The proceedings explore knowledge organization systems and their role in knowledge organization, knowledge sharing, and information searching.

The papers cover a wide range of topics related to knowledge transfer, representation, concepts and conceptualization, social tagging, domain analysis, music classification, fiction genres, museum organization. The papers discuss theoretical issues related to knowledge organization and the design, development and implementation of knowledge organizing systems as well as practical considerations and solutions in the application of knowledge organization theory. Covered is a range of knowledge organization systems from classification systems, thesauri, metadata schemas to ontologies and taxonomies.

Zusammenfassung

Der Tagungsband untersucht Wissensorganisationssysteme und ihre Rolle bei der Wissensorganisation, dem Wissensaustausch und der Informationssuche.
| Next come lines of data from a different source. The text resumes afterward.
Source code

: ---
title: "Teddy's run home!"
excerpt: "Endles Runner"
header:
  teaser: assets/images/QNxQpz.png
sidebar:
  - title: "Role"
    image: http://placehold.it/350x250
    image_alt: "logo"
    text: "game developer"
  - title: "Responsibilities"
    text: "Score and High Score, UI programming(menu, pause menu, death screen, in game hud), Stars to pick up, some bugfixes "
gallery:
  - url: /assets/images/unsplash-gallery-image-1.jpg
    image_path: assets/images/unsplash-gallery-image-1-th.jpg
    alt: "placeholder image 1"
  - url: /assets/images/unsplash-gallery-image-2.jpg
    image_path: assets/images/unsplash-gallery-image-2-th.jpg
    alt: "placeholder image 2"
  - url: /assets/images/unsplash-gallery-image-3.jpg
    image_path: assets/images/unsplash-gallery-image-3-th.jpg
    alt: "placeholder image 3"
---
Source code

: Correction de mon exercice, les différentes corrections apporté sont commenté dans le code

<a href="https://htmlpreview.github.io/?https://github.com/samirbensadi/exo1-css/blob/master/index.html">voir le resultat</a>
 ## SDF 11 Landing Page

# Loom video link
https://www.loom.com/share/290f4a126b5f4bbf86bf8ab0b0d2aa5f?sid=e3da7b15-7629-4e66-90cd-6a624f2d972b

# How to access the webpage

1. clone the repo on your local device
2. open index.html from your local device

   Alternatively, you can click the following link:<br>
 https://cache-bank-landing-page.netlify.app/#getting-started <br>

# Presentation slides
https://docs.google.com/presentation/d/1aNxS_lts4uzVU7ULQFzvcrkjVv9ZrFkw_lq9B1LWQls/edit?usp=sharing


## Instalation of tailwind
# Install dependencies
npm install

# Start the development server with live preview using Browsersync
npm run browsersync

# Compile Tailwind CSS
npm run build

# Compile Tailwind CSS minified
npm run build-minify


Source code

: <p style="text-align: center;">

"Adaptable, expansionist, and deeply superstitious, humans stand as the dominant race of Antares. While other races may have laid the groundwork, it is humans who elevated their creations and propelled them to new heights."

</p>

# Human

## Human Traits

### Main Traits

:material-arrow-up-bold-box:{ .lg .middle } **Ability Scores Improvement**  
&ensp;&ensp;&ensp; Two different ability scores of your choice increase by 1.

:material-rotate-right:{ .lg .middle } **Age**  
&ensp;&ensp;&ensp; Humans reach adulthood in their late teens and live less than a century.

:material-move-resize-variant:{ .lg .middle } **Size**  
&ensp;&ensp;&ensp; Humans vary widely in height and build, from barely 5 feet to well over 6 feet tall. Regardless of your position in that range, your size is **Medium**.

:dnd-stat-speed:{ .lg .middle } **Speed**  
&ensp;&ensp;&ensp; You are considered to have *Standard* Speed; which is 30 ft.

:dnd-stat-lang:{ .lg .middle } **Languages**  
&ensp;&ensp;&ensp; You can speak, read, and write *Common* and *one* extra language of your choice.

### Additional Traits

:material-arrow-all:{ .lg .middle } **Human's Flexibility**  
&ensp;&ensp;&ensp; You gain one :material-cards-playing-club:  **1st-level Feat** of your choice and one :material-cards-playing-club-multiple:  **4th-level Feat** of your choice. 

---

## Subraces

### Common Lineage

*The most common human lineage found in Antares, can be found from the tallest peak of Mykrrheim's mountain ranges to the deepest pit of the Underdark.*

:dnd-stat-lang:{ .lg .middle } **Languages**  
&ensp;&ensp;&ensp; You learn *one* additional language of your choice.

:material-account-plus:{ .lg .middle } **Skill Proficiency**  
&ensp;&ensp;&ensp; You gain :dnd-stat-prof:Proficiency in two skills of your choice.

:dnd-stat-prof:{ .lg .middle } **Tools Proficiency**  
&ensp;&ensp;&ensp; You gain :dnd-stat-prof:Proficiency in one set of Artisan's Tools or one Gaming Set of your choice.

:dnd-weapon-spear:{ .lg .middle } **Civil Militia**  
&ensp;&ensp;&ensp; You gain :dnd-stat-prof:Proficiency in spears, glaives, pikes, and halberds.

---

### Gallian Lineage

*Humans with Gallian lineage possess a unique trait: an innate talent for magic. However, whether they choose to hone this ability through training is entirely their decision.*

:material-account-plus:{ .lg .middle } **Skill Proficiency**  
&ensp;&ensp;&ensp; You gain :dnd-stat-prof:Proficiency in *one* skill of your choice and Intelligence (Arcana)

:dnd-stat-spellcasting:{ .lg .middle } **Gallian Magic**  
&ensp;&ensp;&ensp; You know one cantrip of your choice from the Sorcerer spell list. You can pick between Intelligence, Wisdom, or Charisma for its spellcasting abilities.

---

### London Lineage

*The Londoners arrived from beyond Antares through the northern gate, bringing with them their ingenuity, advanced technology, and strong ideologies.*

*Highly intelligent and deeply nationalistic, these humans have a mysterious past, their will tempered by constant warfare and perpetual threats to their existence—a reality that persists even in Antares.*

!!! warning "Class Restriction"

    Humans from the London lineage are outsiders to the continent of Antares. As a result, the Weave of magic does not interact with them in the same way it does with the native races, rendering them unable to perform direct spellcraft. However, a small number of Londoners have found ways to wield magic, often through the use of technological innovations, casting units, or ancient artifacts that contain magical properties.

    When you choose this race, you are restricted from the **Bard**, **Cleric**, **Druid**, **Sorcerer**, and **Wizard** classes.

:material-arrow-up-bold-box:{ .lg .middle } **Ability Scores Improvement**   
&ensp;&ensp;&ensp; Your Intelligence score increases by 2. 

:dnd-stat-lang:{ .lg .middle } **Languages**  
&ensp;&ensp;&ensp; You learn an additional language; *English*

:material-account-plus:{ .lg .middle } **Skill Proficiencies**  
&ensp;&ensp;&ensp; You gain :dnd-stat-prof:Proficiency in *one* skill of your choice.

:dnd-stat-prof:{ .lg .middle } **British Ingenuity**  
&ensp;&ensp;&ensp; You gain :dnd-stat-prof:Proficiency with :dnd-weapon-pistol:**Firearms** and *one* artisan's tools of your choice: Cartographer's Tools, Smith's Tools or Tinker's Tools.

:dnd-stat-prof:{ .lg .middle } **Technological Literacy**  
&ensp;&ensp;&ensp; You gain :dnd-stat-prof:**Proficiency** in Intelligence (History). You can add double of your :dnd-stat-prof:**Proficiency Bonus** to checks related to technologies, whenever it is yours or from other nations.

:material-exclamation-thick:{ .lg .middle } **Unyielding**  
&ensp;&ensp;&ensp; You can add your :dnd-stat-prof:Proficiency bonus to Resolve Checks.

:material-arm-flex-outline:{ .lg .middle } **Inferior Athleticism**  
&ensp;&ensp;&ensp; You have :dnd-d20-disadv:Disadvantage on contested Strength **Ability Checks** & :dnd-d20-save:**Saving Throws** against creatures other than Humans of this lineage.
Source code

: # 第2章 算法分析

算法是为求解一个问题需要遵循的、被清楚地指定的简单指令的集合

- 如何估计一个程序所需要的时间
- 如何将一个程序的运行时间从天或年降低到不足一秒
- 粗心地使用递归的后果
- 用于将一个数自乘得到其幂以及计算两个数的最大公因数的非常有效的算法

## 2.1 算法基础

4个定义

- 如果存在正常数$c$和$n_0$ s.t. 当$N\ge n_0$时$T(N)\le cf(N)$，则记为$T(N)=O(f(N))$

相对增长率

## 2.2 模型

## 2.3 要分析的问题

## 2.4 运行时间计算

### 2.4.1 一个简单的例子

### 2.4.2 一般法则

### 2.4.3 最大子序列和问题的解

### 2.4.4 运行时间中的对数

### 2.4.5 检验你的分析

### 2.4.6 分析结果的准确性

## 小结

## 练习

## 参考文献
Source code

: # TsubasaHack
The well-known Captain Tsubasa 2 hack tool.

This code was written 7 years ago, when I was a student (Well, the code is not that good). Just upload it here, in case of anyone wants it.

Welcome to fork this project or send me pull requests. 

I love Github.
Die Beiträge decken ein breites Spektrum von Themen ab, die mit Wissenstransfer, Repräsentation, Konzeptualisierung, Social Tagging, Domänenanalyse, Musikklassifizierung, Fiktionsgenres und Museumsorganisation zu tun haben. In den Beiträgen werden theoretische Fragen der Wissensorganisation und des Designs, der Entwicklung und Implementierung von Systemen zur Wissensorganisation sowie praktische Überlegungen und Lösungen bei der Anwendung der Theorie der Wissensorganisation diskutiert. Es wird eine Reihe von Wissensorganisationssystemen behandelt, von Klassifikationssystemen, Thesauri, Metadatenschemata bis hin zu Ontologien und Taxonomien.